### GOAL OF THE EXERCISE:
Go through the entries below, tally each line that has the word "site", and give only the total.

** STORED DATA follows **

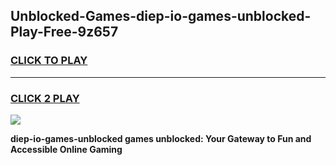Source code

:
## Unblocked-Games-diep-io-games-unblocked-Play-Free-9z657
<h3>
<a href="https://premium76.site?title=diep-io-games-unblocked&ref=22A">CLICK TO PLAY</a></h3>
<hr>

<h3>
<a href="https://premium76.site?title=diep-io-games-unblocked&ref=22A">CLICK 2 PLAY</a>
  
</h3>

<a href="https://premium76.site?title=diep-io-games-unblocked&ref=22A"><img src="https://clearcache.store/games.png"></a>


**diep-io-games-unblocked games unblocked: Your Gateway to Fun and Accessible Online Gaming**
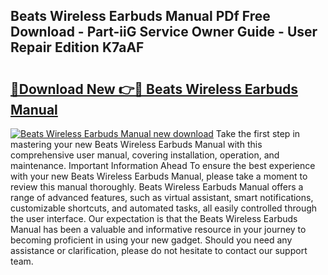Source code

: ## Beats Wireless Earbuds Manual PDf Free Download - Part-iiG Service Owner Guide - User Repair Edition K7aAF

# <h2><a href="http://bc25355.oget.top/?id=Beats+Wireless+Earbuds+Manual">🔗Download New 👉🔴 Beats Wireless Earbuds Manual</a></h2>

[![Beats Wireless Earbuds Manual new download](https://i.imgur.com/5g1atiW.png)](http://bc25355.oget.top/?id=Beats+Wireless+Earbuds+Manual)
Take the first step in mastering your new Beats Wireless Earbuds Manual with this comprehensive user manual, covering installation, operation, and maintenance. Important Information Ahead To ensure the best experience with your new Beats Wireless Earbuds Manual, please take a moment to review this manual thoroughly. Beats Wireless Earbuds Manual offers a range of advanced features, such as virtual assistant, smart notifications, customizable shortcuts, and automated tasks, all easily controlled through the user interface. Our expectation is that the Beats Wireless Earbuds Manual has been a valuable and informative resource in your journey to becoming proficient in using your new gadget. Should you need any assistance or clarification, please do not hesitate to contact our support team.
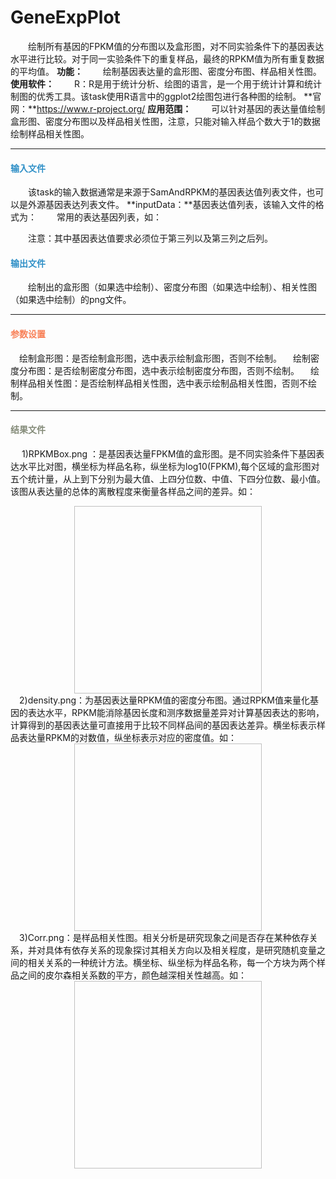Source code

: # GeneExpPlot
　　绘制所有基因的FPKM值的分布图以及盒形图，对不同实验条件下的基因表达水平进行比较。对于同一实验条件下的重复样品，最终的RPKM值为所有重复数据的平均值。
**功能：**
　　绘制基因表达量的盒形图、密度分布图、样品相关性图。
**使用软件：**
　　R：R是用于统计分析、绘图的语言，是一个用于统计计算和统计制图的优秀工具。该task使用R语言中的ggplot2绘图包进行各种图的绘制。
**官网：**https://www.r-project.org/
**应用范围：**
　　可以针对基因的表达量值绘制盒形图、密度分布图以及样品相关性图，注意，只能对输入样品个数大于1的数据绘制样品相关性图。
  
***
#### **<i class="glyphicon glyphicon-log-in" aria-hidden="true" style="color:#3090C7"></i><span style="color:#3090C7"> 输入文件**
　　该task的输入数据通常是来源于SamAndRPKM的基因表达值列表文件，也可以是外源基因表达列表文件。
**inputData：**基因表达值列表，该输入文件的格式为：
　　常用的表达基因列表，如：
<div style="text-align:center"><img data-src="4.png" width="500px"></img></div>　　注意：其中基因表达值要求必须位于第三列以及第三列之后列。
  
#### **<i class="glyphicon glyphicon-log-out" aria-hidden="true" style="color:#3090C7"></i><span style="color:#3090C7"> 输出文件**
　　绘制出的盒形图（如果选中绘制）、密度分布图（如果选中绘制）、相关性图（如果选中绘制）的png文件。


***
#### **<i class="fa fa-cog" aria-hidden="true" style="color:#F88158"></i> <span style="color:#F88158">参数设置**

　<label id='isPlotBoxplot'>绘制盒形图：</label>是否绘制盒形图，选中表示绘制盒形图，否则不绘制。
　<label id='isPlotDensityDistribution'>绘制密度分布图：</label>是否绘制密度分布图，选中表示绘制密度分布图，否则不绘制。
　<label id='isPlotSampleCorrPlot'>绘制样品相关性图：</label>是否绘制样品相关性图，选中表示绘制品相关性图，否则不绘制。
***
#### **<i class="fa fa-file-text" aria-hidden="true" style="color:#848b79"></i><span style="color:#848b79"> 结果文件**

　 1)RPKMBox.png ：是基因表达量FPKM值的盒形图。是不同实验条件下基因表达水平比对图，横坐标为样品名称，纵坐标为log10(FPKM),每个区域的盒形图对五个统计量，从上到下分别为最大值、上四分位数、中值、下四分位数、最小值。该图从表达量的总体的离散程度来衡量各样品之间的差异。如：
 <div style="text-align:center">
<img data-src="2.png" width="300px" height="300px" ></img>
</div>
　2)density.png：为基因表达量RPKM值的密度分布图。通过RPKM值来量化基因的表达水平，RPKM能消除基因长度和测序数据量差异对计算基因表达的影响，计算得到的基因表达量可直接用于比较不同样品间的基因表达差异。横坐标表示样品表达量RPKM的对数值，纵坐标表示对应的密度值。如：
 <div style="text-align:center">
<img data-src="1.png" width="300px" height="300px" ></img>
</div>
　3)Corr.png：是样品相关性图。相关分析是研究现象之间是否存在某种依存关系，并对具体有依存关系的现象探讨其相关方向以及相关程度，是研究随机变量之间的相关关系的一种统计方法。横坐标、纵坐标为样品名称，每一个方块为两个样品之间的皮尔森相关系数的平方，颜色越深相关性越高。如：
<div style="text-align:center">
<img data-src="3.png" width="300px" height="300px" ></img>
</div>
　　　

** End of STORED DATA **

### ANSWER TO THE EXERCISE:
3